When the demand for more food production was made, the farmers said they would do their best, and the government refused to give the farm labourers a minimum wage of twenty-five to thirty shillings a week – twenty-five shillings at that time being equivalent to ten shillings in normal times. The farmers were going to get extra as a consequence of the Corn Production Act. I therefore pointed out that if the workers went to the farmers and did not get the food stored up in the farms, they should burn the farms. We as socialists have no interest in destroying any property. We want property to be kept because we want that property to be used for housing accommodation or other reasons, but I specially emphasised about the farmers for the purpose of drawing attention to this particular point.

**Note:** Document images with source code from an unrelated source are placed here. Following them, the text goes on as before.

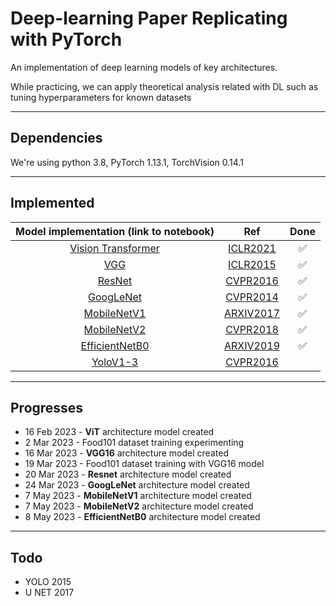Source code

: # Deep-learning Paper Replicating with PyTorch
An implementation of deep learning models of key architectures.

While practicing, we can apply theoretical analysis related with DL such as tuning hyperparameters for known datasets
<hr>

## Dependencies
We're using python 3.8, PyTorch 1.13.1, TorchVision 0.14.1
<hr>

## Implemented
|Model implementation (link to notebook)|Ref|Done|
|:------------------------------------:|:-----------:|:----:|
|[Vision Transformer](./notebook_replicating/ViT_architecture.ipynb)|[ICLR2021](https://arxiv.org/abs/2010.11929)|✅|
|[VGG](./notebook_replicating/VGG-16_architecture.ipynb)|[ICLR2015](https://arxiv.org/pdf/1409.1556.pdf)|✅|
|[ResNet](./notebook_replicating/Resnet_architecture.ipynb)|[CVPR2016](https://arxiv.org/pdf/1512.03385.pdf)|✅|
|[GoogLeNet](./notebook_replicating/GoogLeNet_architecture.ipynb)|[CVPR2014](https://arxiv.org/pdf/1409.4842.pdf)|✅|
|[MobileNetV1](./notebook_replicating/MobileNetV1_architecture.ipynb)|[ARXIV2017](https://arxiv.org/abs/1704.04861)|✅|
|[MobileNetV2](./notebook_replicating/MobileNetV2_architecture.ipynb)|[CVPR2018](https://arxiv.org/abs/1801.04381)|✅|
|[EfficientNetB0](./notebook_replicating/EffcientNet_architecture.ipynb)|[ARXIV2019](https://ieeexplore.ieee.org/document/8578843)|✅|
|[YoloV1-3](./notebook_replicating/YoloV1-3_architecture.ipynb)|[CVPR2016](https://openaccess.thecvf.com/content_cvpr_2016/papers/Redmon_You_Only_Look_CVPR_2016_paper.pdf)||
<hr>

## Progresses
- 16 Feb 2023 - **ViT** architecture model created
- 2 Mar 2023 - Food101 dataset training experimenting
- 16 Mar 2023 - **VGG16** architecture model created
- 19 Mar 2023 - Food101 dataset training with VGG16 model
- 20 Mar 2023 - **Resnet** architecture model created
- 24 Mar 2023 - **GoogLeNet** architecture model created
- 7 May 2023 - **MobileNetV1** architecture model created
- 7 May 2023 - **MobileNetV2** architecture model created
- 8 May 2023 - **EfficientNetB0** architecture model created
<hr>

## Todo
- YOLO 2015
- U NET 2017
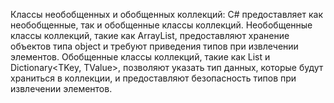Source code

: Классы необобщенных и обобщенных коллекций:
C# предоставляет как необобщенные, так и обобщенные классы коллекций.
Необобщенные классы коллекций, такие как ArrayList, предоставляют хранение объектов типа object
и требуют приведения типов при извлечении элементов. Обобщенные классы коллекций, такие как List<T> и Dictionary<TKey, TValue>,
позволяют указать тип данных,
которые будут храниться в коллекции, и предоставляют безопасность типов при извлечении элементов.
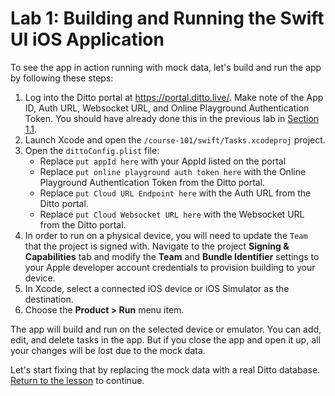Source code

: # Lab 1: Building and Running the Swift UI iOS Application

To see the app in action running with mock data, let's build and run the app by following these steps:

1. Log into the Ditto portal at <https://portal.ditto.live/>.  Make note of the App ID, Auth URL, Websocket URL, and Online Playground Authentication Token.  You should have already done this in the previous lab in [Section 1.1](../1.1/README.md).
2. Launch Xcode and open the `/course-101/swift/Tasks.xcodeproj` project.
3. Open the `dittoConfig.plist` file:
	- Replace `put appId here` with your AppId listed on the portal
	- Replace `put online playground auth token here` with the Online Playground Authentication Token from the Ditto portal.
	- Replace `put Cloud URL Endpoint here` with the Auth URL from the Ditto portal.
	- Replace `put Cloud Websocket URL here` with the Websocket URL from the Ditto portal.
4. In order to run on a physical device, you will need to update the `Team` that the project is signed with.  Navigate to the project **Signing & Capabilities** tab and modify the **Team** and **Bundle Identifier** settings to your Apple developer account credentials to provision building to your device.
5. In Xcode, select a connected iOS device or iOS Simulator as the destination.
6. Choose the **Product > Run** menu item.

The app will build and run on the selected device or emulator.  You can add, edit, and delete tasks in the app.  But if you close the app and open it up, all your changes will be lost due to the mock data.  

Let's start fixing that by replacing the mock data with a real Ditto database.  [Return to the lesson](../1.2/README.md) to continue.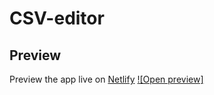 # CSV-editor

## Preview

Preview the app live on [Netlify](https://www.netlify.com/)
[![Open preview]](https://sleepy-jennings-fe05f3.netlify.app/)
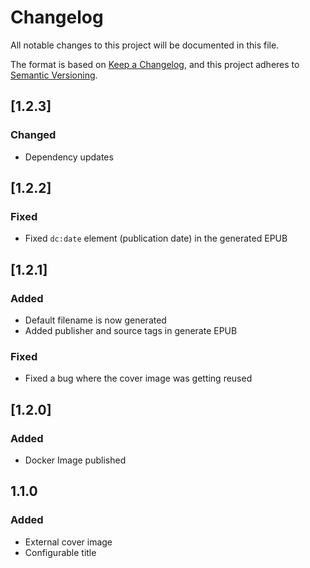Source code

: # Changelog

All notable changes to this project will be documented in this file.

The format is based on [Keep a Changelog](https://keepachangelog.com/en/1.0.0/),
and this project adheres to [Semantic Versioning](https://semver.org/spec/v2.0.0.html).

## [1.2.3]
### Changed
- Dependency updates

## [1.2.2]
### Fixed
- Fixed `dc:date` element (publication date) in the generated EPUB

## [1.2.1]

### Added
- Default filename is now generated
- Added publisher and source tags in generate EPUB

### Fixed
- Fixed a bug where the cover image was getting reused

## [1.2.0]
### Added
- Docker Image published

## 1.1.0
### Added
- External cover image
- Configurable title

In the same way, when it came to the question of seizing the press, I suggested that when the Daily Record was seized, the plant should be broken up. I did not say that in connection with the Glasgow Herald. I said so in connection with the Record, not that it is a good thing to break up printing plant, but in order to draw attention to the Harmsworth family and to the Rothermeres and so on, and their vile press, which seems to be an index of the culture of Britain. I mention that particularly here, that I said the Record plant should be broken up, in order to emphasise the disgust of the organised workers with regard to that particular family of newspapers.
So far as Ireland and America are concerned, that was mentioned particularly for the purpose of getting food from the St Lawrence [waterway in north America], food from the United States, and food from Argentina. What was needed was food in order to hold our own, for, as the Glasgow Herald pointed out, when the Bolsheviks first came into power, Britain was withholding food from Russia, in the expectation that frost and famine would overthrow the Bolsheviks. That is to say, they were anxious to murder women and children inside Russia, as well as men. The suggestion I made was in order to draw the attention of the workers to the need of having plenty of food stuffs to keep them going.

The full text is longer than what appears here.